Records for this task
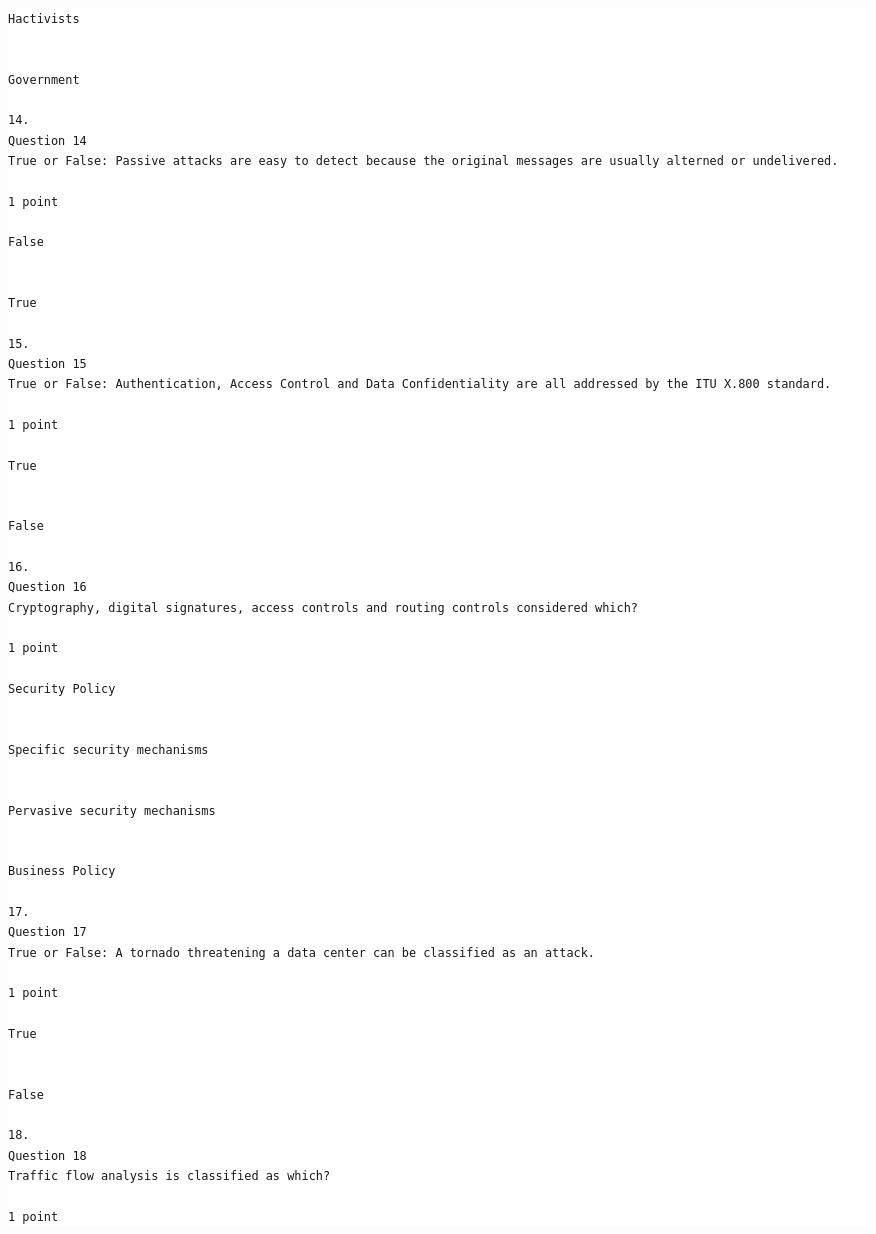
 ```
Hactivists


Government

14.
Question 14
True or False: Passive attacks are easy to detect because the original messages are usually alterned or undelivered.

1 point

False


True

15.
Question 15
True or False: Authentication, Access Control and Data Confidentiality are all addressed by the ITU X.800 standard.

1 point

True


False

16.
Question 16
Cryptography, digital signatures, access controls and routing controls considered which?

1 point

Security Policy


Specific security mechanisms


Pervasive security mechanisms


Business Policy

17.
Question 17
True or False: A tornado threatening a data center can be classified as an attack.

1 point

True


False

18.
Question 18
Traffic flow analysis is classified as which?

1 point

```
==
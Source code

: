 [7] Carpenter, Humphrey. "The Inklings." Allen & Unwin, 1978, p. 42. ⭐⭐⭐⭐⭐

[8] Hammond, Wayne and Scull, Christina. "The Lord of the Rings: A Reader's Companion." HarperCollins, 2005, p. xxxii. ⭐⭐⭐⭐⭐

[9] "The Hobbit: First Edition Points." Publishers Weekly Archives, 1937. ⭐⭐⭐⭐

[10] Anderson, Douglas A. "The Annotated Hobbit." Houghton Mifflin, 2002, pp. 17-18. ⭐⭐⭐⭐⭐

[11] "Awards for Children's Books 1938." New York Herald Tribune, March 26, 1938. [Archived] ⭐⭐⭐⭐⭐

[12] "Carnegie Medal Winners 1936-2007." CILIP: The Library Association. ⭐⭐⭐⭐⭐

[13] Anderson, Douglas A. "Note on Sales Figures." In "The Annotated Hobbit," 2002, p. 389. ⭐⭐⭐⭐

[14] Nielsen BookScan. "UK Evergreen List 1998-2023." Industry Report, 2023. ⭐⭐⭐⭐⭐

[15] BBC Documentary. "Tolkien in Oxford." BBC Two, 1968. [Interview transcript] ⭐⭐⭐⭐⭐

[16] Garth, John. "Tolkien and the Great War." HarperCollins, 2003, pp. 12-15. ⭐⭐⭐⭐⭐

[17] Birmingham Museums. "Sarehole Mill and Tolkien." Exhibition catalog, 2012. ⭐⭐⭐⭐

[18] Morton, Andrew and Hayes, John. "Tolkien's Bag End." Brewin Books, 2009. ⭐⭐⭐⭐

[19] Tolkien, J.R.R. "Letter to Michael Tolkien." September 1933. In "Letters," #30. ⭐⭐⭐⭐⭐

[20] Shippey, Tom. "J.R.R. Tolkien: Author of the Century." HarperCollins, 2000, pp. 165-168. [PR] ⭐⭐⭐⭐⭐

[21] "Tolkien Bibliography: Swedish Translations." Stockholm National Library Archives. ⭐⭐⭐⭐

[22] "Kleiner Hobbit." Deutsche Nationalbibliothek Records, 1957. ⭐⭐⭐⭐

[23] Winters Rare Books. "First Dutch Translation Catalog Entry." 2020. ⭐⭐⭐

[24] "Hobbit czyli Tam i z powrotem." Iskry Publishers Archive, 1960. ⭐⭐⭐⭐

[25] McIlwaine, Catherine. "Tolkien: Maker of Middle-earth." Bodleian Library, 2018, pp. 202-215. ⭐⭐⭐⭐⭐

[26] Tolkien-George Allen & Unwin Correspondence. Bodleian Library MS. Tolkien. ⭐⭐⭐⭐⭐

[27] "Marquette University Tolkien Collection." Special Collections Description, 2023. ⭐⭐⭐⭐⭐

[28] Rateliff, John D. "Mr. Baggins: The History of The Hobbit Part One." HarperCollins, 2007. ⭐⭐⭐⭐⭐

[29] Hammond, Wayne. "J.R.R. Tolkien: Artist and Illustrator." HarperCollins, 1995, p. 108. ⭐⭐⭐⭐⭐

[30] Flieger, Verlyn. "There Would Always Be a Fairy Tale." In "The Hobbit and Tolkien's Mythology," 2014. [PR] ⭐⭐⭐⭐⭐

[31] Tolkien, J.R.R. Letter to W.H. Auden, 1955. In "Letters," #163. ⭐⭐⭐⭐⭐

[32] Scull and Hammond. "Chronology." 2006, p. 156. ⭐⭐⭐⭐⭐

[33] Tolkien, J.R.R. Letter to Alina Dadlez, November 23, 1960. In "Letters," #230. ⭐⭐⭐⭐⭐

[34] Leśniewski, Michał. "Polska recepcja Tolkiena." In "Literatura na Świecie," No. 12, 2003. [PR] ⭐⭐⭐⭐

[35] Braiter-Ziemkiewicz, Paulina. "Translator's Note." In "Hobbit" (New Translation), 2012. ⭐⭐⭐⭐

Problem to work on
Report only how many lines in the entries contain "Publishers".

Answer area
2